#### Work task
How many lines in the material below contain the word "omega"? Answer with the number alone.

#### Given records
%%

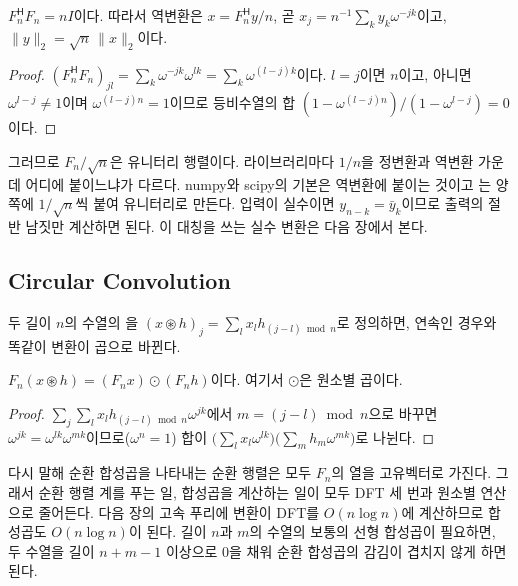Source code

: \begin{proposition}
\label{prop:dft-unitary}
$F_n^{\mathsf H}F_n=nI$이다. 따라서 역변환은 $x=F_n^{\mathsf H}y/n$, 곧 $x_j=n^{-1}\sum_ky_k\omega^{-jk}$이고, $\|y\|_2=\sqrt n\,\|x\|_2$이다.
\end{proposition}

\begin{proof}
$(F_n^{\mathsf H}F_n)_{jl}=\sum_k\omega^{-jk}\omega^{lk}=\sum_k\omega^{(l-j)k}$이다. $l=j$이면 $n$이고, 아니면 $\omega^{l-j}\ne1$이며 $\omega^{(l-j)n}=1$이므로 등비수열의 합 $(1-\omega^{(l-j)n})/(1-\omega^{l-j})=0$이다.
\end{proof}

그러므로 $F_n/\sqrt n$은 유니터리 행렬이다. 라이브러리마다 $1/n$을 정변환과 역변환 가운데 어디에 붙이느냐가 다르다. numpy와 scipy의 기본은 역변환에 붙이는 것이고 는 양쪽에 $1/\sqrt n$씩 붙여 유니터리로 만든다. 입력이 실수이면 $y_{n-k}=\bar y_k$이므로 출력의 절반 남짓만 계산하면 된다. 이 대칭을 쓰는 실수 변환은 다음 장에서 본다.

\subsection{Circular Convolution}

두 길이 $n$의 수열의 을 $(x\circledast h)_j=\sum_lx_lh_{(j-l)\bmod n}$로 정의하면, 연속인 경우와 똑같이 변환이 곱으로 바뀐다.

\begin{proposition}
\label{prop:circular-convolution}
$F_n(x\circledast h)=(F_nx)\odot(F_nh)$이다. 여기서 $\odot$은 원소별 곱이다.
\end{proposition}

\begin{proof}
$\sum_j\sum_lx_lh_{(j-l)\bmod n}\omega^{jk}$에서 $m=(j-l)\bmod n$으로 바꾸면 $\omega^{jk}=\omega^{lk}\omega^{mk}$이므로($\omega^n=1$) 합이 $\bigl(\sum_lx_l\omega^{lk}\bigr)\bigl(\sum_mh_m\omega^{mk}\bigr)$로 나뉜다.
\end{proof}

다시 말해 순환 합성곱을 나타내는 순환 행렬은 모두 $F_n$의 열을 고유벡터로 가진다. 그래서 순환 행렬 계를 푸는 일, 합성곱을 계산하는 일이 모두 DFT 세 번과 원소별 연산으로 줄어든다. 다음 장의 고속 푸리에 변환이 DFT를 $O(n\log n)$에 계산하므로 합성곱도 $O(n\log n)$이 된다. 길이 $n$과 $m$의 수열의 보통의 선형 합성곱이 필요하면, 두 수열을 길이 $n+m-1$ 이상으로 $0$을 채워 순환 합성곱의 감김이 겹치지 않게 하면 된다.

%%

#### Exercise response
3